[GIVEN DATA Boundary: Start]

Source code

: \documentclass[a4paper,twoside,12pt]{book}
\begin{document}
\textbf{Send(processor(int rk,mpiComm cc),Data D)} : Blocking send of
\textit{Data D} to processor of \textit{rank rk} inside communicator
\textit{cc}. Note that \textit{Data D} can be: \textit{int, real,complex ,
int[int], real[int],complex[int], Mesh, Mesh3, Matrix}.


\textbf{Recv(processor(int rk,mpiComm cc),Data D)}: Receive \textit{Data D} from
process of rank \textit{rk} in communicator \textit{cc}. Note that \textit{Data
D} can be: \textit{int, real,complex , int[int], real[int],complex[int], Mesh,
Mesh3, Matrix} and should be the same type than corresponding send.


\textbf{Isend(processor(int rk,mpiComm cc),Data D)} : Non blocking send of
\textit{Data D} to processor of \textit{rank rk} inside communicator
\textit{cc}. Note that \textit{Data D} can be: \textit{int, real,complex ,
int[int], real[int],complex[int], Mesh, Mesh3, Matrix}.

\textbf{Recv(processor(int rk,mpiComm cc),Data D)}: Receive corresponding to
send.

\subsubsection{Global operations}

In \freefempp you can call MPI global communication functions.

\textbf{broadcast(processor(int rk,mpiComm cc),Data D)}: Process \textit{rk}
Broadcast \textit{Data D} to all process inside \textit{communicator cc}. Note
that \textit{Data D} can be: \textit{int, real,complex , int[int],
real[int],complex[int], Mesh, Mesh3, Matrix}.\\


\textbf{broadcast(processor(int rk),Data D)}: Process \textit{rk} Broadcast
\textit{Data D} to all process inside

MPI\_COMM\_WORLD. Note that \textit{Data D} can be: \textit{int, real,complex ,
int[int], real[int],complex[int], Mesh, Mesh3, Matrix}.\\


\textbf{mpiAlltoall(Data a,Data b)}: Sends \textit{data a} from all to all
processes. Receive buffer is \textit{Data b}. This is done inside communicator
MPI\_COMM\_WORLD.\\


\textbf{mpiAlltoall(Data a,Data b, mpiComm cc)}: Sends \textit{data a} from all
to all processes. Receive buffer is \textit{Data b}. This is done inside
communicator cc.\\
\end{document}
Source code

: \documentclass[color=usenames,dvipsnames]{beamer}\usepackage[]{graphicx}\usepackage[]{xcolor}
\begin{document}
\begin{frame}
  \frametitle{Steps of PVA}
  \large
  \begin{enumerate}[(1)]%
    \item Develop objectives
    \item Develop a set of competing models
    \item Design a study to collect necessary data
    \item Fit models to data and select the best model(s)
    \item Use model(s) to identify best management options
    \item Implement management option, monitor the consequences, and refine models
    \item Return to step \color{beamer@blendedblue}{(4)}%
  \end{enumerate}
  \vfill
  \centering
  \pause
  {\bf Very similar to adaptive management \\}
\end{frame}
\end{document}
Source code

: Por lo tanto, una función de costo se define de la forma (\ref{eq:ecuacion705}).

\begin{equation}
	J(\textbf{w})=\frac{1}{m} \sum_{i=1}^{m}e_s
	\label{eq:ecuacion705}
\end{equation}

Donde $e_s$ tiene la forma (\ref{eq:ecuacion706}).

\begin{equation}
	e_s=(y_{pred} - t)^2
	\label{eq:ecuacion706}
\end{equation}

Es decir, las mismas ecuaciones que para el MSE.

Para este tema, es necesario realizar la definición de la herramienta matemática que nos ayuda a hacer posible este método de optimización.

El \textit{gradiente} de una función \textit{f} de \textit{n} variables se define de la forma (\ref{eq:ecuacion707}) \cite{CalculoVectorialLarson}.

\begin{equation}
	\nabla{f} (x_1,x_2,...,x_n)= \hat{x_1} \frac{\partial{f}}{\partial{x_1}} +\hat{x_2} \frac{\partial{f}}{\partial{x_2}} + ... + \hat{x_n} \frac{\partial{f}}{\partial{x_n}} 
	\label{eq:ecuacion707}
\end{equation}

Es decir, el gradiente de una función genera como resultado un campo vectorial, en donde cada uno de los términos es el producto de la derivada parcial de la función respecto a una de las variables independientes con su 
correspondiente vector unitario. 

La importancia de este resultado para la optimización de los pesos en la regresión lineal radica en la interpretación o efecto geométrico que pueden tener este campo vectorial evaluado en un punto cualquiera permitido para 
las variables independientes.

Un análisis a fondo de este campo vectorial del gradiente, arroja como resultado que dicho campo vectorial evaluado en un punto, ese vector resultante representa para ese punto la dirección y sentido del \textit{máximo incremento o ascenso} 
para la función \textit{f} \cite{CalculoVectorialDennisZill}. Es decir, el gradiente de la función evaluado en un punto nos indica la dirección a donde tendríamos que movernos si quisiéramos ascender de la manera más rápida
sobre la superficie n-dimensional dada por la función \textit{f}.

[GIVEN DATA Boundary: End]

In the records above, find the line containing "Para este tema, es" and print it and every later line exactly, through the last one.

== RESPONSE TO THIS EXERCISE ==
Para este tema, es necesario realizar la definición de la herramienta matemática que nos ayuda a hacer posible este método de optimización.

El \textit{gradiente} de una función \textit{f} de \textit{n} variables se define de la forma (\ref{eq:ecuacion707}) \cite{CalculoVectorialLarson}.

\begin{equation}
	\nabla{f} (x_1,x_2,...,x_n)= \hat{x_1} \frac{\partial{f}}{\partial{x_1}} +\hat{x_2} \frac{\partial{f}}{\partial{x_2}} + ... + \hat{x_n} \frac{\partial{f}}{\partial{x_n}} 
	\label{eq:ecuacion707}
\end{equation}

Es decir, el gradiente de una función genera como resultado un campo vectorial, en donde cada uno de los términos es el producto de la derivada parcial de la función respecto a una de las variables independientes con su 
correspondiente vector unitario. 

La importancia de este resultado para la optimización de los pesos en la regresión lineal radica en la interpretación o efecto geométrico que pueden tener este campo vectorial evaluado en un punto cualquiera permitido para 
las variables independientes.

Un análisis a fondo de este campo vectorial del gradiente, arroja como resultado que dicho campo vectorial evaluado en un punto, ese vector resultante representa para ese punto la dirección y sentido del \textit{máximo incremento o ascenso} 
para la función \textit{f} \cite{CalculoVectorialDennisZill}. Es decir, el gradiente de la función evaluado en un punto nos indica la dirección a donde tendríamos que movernos si quisiéramos ascender de la manera más rápida
sobre la superficie n-dimensional dada por la función \textit{f}.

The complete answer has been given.